Complete the following steps:

  1. Open the Amazon Redshift console or the AWS CLI.

  2. Run one of the following commands:
    For Amazon Redshift Provisioned run the modify-cluster-iam-roles AWS CLI command:

    ## Redshift Provisioned
    aws redshift modify-cluster-iam-roles \
        --cluster-identifier "Cluster Name" \
        --add-iam-roles "IAM Role ARN"

    Note: Replace Cluster Name with your cluster's name and IAM Role ARN with your IAM role's Amazon Resource Name (ARN).
    For Amazon Redshift Serverless, run the update-namespace AWS CLI command:

    ## Redshift Serverless
    aws redshift-serverless update-namespace \
        --namespace-name Namespace Name \
        --iam-roles "IAM Role ARN"

    Note: Replace Namespace Name with your namespace's name and IAM Role ARN with your IAM role's ARN.

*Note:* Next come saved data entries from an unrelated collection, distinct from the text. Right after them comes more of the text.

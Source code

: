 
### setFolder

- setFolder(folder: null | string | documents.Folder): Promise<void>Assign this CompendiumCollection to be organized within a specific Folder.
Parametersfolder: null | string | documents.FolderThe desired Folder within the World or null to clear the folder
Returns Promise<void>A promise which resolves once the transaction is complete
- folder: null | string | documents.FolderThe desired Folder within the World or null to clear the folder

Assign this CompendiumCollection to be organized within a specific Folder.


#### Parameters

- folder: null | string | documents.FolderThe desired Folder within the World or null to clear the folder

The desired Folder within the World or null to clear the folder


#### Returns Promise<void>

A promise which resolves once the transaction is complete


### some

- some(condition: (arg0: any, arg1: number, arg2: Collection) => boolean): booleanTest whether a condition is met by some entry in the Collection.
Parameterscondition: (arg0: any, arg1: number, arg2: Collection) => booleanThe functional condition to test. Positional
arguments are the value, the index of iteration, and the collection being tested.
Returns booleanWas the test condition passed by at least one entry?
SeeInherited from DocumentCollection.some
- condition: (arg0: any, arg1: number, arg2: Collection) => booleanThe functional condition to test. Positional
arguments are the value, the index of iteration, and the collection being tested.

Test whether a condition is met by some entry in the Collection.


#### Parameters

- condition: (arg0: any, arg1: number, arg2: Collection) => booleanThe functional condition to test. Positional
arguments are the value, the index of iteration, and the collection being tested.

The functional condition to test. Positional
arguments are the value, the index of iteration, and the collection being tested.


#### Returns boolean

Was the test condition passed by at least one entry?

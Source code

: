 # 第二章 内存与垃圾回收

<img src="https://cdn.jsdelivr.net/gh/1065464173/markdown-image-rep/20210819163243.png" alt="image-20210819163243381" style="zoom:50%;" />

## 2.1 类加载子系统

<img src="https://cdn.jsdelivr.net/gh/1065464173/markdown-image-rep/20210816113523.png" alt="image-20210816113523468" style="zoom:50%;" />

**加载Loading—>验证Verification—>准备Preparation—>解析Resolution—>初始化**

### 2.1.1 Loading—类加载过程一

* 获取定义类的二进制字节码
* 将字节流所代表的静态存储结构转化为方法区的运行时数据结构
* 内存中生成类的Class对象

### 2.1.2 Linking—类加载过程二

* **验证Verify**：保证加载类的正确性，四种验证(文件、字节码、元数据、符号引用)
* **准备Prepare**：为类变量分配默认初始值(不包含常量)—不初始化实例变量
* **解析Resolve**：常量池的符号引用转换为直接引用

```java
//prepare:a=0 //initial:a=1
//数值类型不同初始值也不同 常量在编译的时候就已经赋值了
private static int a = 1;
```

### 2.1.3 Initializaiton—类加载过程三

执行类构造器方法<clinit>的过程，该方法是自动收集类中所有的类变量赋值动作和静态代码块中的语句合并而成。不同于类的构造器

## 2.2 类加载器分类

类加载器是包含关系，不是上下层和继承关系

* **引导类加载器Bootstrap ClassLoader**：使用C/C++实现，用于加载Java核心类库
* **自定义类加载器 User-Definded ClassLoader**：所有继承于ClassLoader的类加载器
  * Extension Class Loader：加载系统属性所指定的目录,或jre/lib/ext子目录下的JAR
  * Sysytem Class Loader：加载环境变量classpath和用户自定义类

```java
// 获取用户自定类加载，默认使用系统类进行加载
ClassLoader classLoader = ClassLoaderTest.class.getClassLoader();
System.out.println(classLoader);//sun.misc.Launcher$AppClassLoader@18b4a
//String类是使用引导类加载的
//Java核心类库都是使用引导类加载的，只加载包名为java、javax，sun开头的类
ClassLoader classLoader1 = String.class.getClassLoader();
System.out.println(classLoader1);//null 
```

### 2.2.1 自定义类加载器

For more information, see Managing IAM role association with a cluster.

The IAM role doesn't have the required S3 permissions

If the IAM role doesn't have the necessary S3 permissions, then the UNLOAD command fails and you get the following error message:

"S3ServiceException:User: arn:aws:sts::<Account ID>:assumed-role/<IAM Role Name>/RedshiftIamRoleSession is not authorized to perform: s3:PutObject on resource: "<S3 Object Path>" because no identity-based policy".

Check that your IAM role has the required IAM permissions to successfully unload data to the target S3 bucket.

The database user doesn't have the necessary table or schema permissions

If the database user doesn't have the necessary permissions on the table or schema, then the user might get one of the following error messages:

  • "ERROR: permission denied for schema <Schema Name>".
  • "ERROR: permission denied for relation <Table Name>".

To grant the database user USAGE permission on the schema and SELECT permission on the table, run one of the following GRANT commands:

GRANT USAGE ON SCHEMA Schema Name TO DB User Name;
GRANT SELECT ON TABLE Table Name TO DB User Name;

Note: In the preceding commands, replace Schema Name with your schema's name, Table name with your table's name, and User Name with the user's username.

Additional troubleshooting

To identify the query ID and the error messages, see STL_QUERY or SYS_QUERY_HISTORY.